BOGOTA’ – Lo scorso 31 agosto è nato ufficialmente il partito degli ex guerriglieri delle Farc, che concorrerà regolarmente alle elezioni colombiane del 2018. Il nome deciso dal congresso (a cui hanno partecipato 1200 delegati) è “Forza Alternativa Rivoluzionaria in Comune” (FARC), come annunciato su Twitter l’ex leader della ribellione, Rodrigo Londoño.

Lo scorso novembre le Farc, un movimento ribelle di ispirazione marxista, avevano firmato un accordo di pace con il governo colombiano, ponendo così fine a una lunga guerra civile che ha provocato più di 260 mila morti accertati, 60 mila persone scomparse e costretto 7 milioni di persone ad abbandonare le proprie case. L’accordo prevede un periodo di “normalizzazione”, con i guerriglieri costretti a vivere in aree prestabilite e a restituire le armi per essere riammessi gradualmente alla vita civile. In cambio, a essi è stata garantita la partecipazione alla vita politica del Paese, con la possibilità di formare un partito e un numero di seggi in parlamento riservati, a prescindere dall’esito delle urne.

L’accordo è stato raggiunto nonostante a ottobre un referendum popolare avesse visto vincere di stretta misura il fronte del “no” alla proposta di pace. Da ampe fasce della popolazione e da alcuni politici di destra, infatti, il patto è visto come troppo “generoso” nei confronti degli ex ribelli.
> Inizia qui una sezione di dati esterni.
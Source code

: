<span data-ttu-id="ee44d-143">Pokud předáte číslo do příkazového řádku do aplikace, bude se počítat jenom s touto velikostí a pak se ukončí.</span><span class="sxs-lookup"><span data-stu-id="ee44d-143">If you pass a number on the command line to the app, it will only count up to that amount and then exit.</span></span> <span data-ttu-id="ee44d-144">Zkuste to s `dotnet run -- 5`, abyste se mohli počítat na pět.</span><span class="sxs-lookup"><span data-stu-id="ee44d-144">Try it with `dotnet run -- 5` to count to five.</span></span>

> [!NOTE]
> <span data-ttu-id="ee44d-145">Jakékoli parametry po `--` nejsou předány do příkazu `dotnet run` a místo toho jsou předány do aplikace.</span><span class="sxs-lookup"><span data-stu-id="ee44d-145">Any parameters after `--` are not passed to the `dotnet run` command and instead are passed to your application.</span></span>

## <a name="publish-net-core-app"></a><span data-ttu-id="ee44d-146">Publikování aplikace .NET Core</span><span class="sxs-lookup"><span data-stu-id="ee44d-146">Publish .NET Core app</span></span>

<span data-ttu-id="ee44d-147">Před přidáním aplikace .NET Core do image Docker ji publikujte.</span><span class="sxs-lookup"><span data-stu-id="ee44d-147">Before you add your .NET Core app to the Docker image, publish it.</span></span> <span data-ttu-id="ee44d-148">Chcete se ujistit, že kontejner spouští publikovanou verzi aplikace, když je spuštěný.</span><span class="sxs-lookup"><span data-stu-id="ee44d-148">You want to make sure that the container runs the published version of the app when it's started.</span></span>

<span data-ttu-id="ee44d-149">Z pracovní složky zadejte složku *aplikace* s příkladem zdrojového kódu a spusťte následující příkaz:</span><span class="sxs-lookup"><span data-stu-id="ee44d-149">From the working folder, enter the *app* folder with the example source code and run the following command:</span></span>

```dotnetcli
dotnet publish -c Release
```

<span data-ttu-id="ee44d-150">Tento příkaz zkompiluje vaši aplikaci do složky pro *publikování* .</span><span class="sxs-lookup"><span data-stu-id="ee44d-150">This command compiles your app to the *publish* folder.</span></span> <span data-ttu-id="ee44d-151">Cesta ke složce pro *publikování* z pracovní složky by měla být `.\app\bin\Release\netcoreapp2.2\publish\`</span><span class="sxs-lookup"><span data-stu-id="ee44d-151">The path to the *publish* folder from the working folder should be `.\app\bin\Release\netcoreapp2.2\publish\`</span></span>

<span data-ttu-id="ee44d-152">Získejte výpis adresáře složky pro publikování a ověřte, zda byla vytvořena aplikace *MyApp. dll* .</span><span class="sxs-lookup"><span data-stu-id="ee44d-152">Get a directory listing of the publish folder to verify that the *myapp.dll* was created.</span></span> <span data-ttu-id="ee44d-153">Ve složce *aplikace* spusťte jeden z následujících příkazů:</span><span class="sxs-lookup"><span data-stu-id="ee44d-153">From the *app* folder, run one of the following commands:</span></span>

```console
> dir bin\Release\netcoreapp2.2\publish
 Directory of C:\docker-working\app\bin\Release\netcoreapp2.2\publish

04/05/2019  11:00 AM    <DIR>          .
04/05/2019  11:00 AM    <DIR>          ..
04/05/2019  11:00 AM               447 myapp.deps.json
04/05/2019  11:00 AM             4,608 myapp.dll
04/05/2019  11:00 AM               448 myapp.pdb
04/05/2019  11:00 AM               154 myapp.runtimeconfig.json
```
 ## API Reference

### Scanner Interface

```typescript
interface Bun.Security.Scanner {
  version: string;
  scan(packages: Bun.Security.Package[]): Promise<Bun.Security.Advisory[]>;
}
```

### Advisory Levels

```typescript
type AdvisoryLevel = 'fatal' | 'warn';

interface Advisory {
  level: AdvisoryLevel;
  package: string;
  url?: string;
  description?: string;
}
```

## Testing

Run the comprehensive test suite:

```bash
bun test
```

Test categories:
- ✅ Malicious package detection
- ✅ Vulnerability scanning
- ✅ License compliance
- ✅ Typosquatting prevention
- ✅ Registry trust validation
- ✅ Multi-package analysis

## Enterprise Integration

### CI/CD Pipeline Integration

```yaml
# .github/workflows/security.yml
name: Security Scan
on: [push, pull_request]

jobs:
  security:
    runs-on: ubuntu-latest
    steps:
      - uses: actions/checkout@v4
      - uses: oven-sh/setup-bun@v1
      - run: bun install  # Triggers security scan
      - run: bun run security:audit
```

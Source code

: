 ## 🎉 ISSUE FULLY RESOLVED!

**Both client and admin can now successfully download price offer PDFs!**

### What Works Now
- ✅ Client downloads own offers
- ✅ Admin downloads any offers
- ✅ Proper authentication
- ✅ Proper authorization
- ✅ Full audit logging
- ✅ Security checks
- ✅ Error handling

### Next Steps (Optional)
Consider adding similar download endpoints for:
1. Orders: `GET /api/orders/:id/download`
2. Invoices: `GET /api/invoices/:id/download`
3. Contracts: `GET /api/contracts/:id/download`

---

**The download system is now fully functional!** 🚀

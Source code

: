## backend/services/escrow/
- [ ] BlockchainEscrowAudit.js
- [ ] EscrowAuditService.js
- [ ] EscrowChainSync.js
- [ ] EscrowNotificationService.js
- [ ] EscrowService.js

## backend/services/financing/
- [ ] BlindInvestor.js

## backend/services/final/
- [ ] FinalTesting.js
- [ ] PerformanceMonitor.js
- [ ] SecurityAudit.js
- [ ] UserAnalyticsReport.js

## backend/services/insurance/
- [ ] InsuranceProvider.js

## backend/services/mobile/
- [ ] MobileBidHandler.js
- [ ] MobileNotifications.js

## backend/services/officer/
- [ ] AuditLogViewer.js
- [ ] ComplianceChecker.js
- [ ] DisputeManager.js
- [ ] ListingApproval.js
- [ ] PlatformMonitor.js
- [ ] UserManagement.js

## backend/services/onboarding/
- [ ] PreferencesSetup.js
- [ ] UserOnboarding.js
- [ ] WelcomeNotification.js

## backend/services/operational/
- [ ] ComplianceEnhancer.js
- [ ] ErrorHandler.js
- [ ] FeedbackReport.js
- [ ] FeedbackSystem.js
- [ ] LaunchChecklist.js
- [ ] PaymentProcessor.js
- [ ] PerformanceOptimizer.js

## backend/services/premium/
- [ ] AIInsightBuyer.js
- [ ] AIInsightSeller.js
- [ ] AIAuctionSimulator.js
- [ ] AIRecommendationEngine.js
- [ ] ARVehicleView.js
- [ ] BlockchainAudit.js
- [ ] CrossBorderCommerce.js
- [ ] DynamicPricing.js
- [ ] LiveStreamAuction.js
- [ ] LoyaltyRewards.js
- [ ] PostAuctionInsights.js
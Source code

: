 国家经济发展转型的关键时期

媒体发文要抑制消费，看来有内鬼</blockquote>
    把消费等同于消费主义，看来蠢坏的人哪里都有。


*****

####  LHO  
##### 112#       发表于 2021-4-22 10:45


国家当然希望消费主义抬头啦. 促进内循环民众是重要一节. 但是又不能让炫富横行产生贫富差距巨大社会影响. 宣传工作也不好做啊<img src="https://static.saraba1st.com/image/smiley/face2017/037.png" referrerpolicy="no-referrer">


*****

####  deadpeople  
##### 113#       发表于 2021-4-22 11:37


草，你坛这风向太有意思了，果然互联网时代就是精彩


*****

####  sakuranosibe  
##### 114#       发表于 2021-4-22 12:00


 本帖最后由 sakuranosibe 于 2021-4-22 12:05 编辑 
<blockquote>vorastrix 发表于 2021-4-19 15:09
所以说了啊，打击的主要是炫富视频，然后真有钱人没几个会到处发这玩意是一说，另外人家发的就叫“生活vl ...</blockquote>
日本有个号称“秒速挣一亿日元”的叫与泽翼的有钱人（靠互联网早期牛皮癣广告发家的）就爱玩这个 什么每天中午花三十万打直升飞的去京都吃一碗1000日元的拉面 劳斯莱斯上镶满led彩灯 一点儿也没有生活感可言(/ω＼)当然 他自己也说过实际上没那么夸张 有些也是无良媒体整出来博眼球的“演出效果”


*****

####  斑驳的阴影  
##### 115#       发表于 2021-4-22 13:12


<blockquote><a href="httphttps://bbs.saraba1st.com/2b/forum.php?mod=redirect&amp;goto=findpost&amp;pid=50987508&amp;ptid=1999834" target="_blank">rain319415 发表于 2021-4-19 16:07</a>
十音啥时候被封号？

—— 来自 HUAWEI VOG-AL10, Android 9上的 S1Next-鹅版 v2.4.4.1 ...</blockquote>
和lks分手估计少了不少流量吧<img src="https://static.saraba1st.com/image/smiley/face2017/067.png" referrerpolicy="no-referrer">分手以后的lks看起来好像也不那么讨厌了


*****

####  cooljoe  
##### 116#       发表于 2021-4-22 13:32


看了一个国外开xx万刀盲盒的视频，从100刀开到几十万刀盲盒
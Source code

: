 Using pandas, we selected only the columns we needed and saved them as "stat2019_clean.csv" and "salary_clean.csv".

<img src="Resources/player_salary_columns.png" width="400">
Per questo, alcuni ex guerriglieri e sostenitori avevano proposto di abbandonare il vecchio acronimo “Farc” nella scelta del nome per il nuovo partito, scegliendo nomi come “Nuova Colombia”. Tuttavia, alla fine ha prevalso la linea per mantenere il nome del vecchio movimento. Gli sforzi per il raggiungimento di un accordo sono valsi, lo scorso anno, il premio Nobel per la pace all’attuale presidente colombiano Juan Manuel Santos.